At the commencement of a non-trading business, there is no capital fund, any surplus earned during the first year of operation establishes as the accumulation fund.
And in the following years, if there is a budgetary deficit, the accumulated fund can serve as a liquidity provider.
Example:
Following is an example in which a balance sheet of a non-profit organization is shown. It is similar to the balance sheet of a trading organization with slight changes to provide simple and not so complex calculations of the net assets.
NPO
Balance Sheet
USD | |
Assets | |
Property, plant, and equipment | 200,000 |
Cash and cash equivalents | 50,000 |
Subscription receivables | 20,000 |
Total Assets | 270,000 |
Liabilities | |
Payables | 35,000 |
Expenses | 2,000 |
Subscription in advance | 40,000 |
Loan | 43,000 |
Total Liabilities | 120,000 |
Net Assets | 150,000 |
Accumulated Funds | |
Opening balance | 100,000 |
Surplus | 50,000 |
Closing balance | 150,000 |
In the example above the retained earnings for an NPO are calculated by adding the surplus amount which must have arisen as a result of receipts being more than the expenditure, in the opening balance.
The opening balance of the accumulated fund is the sum of profits of all the years since commencement after withdrawing any losses.
The Financial Accounting Standards Board (FASB) requires the non-profit organization to show two classes of net assets.
- Donations with restrictions
- Donations without restrictions.
Donations with restrictions:
These donations are restricted to a specific purpose or project and the organization are bound to use these funds for that specific purpose and to meet the specific expenses.
The donor may restrict the use of his donations through an agreement with the NPO. These funds are then classified separately as special funds.
Therefore, any income which is derived from this particular purpose special funds or if any profit or loss occurred from the sale of such investments will not be included in the accumulated fund but it will be credited to the special fund account.
For example, donation received for the completion of a building, funds for a clean water project.
Donations without restrictions:
These donations are not restricted and the organization may use it on any project or a purpose of their picking.

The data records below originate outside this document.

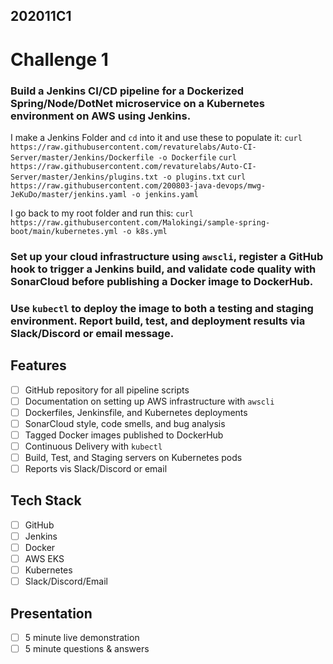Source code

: ## 202011C1
# Challenge 1

### Build a Jenkins CI/CD pipeline for a Dockerized Spring/Node/DotNet microservice on a Kubernetes environment on AWS using Jenkins.

I make a Jenkins Folder and `cd` into it and use these to populate it:
```curl https://raw.githubusercontent.com/revaturelabs/Auto-CI-Server/master/Jenkins/Dockerfile -o Dockerfile```
```curl https://raw.githubusercontent.com/revaturelabs/Auto-CI-Server/master/Jenkins/plugins.txt -o plugins.txt```
```curl https://raw.githubusercontent.com/200803-java-devops/mwg-JeKuDo/master/jenkins.yaml -o jenkins.yaml```

I go back to my root folder and run this:
```curl https://raw.githubusercontent.com/Malokingi/sample-spring-boot/main/kubernetes.yml -o k8s.yml```

### Set up your cloud infrastructure using `awscli`, register a GitHub hook to trigger a Jenkins build, and validate code quality with SonarCloud before publishing a Docker image to DockerHub.

### Use `kubectl` to deploy the image to both a testing and staging environment. Report build, test, and deployment results via Slack/Discord or email message.


## Features
- [ ] GitHub repository for all pipeline scripts
- [ ] Documentation on setting up AWS infrastructure with `awscli`
- [ ] Dockerfiles, Jenkinsfile, and Kubernetes deployments
- [ ] SonarCloud style, code smells, and bug analysis
- [ ] Tagged Docker images published to DockerHub
- [ ] Continuous Delivery with `kubectl`
- [ ] Build, Test, and Staging servers on Kubernetes pods
- [ ] Reports vis Slack/Discord or email

## Tech Stack
- [ ] GitHub
- [ ] Jenkins
- [ ] Docker
- [ ] AWS EKS
- [ ] Kubernetes
- [ ] Slack/Discord/Email

## Presentation
- [ ] 5 minute live demonstration
- [ ] 5 minute questions & answers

The change in net assets or accumulated funds can be calculated by using the statement of activities which works in a similar way to the income statement. It is one of the main parts of the financial statements of a non-profit organization
The revenues generated and donations received are divided between donation without restrictions and donation with restrictions and the expenses incurred in generating the income are allocated to the respective class.
The following is an example of a statement of activity
Revenues | With restrictions | Without restrictions | Total |
Donation | 80,000 | 100,000 | 180,000 |
Membership | – | 500,000 | 500,000 |
Expenses | |||
Administrative | 20,000 | 50,000 | 70,000 |
Operating | 40,000 | 5,000 | 45,000 |
Change in net assets | 20,000 | 545,000 | 565,000 |
Add opening balance | 10,000 | 300,000 | 310,000 |
Closing balance | 30,000 | 845,000 | 875,000 |
Accumulated funds can also convert into accumulated loss if, over several periods of years, the non-profit organization faces a deficit in its statement of activities.
This states that the NPO is expending more money than it can raise through donations and receipts, this can lead to liquidity problems and is also an indicator of bankruptcy.
The organizations will then have to acquire loans to further continue the activities or they will have to cater to events that will encourage an inflow of funds in the form of donations and subscriptions.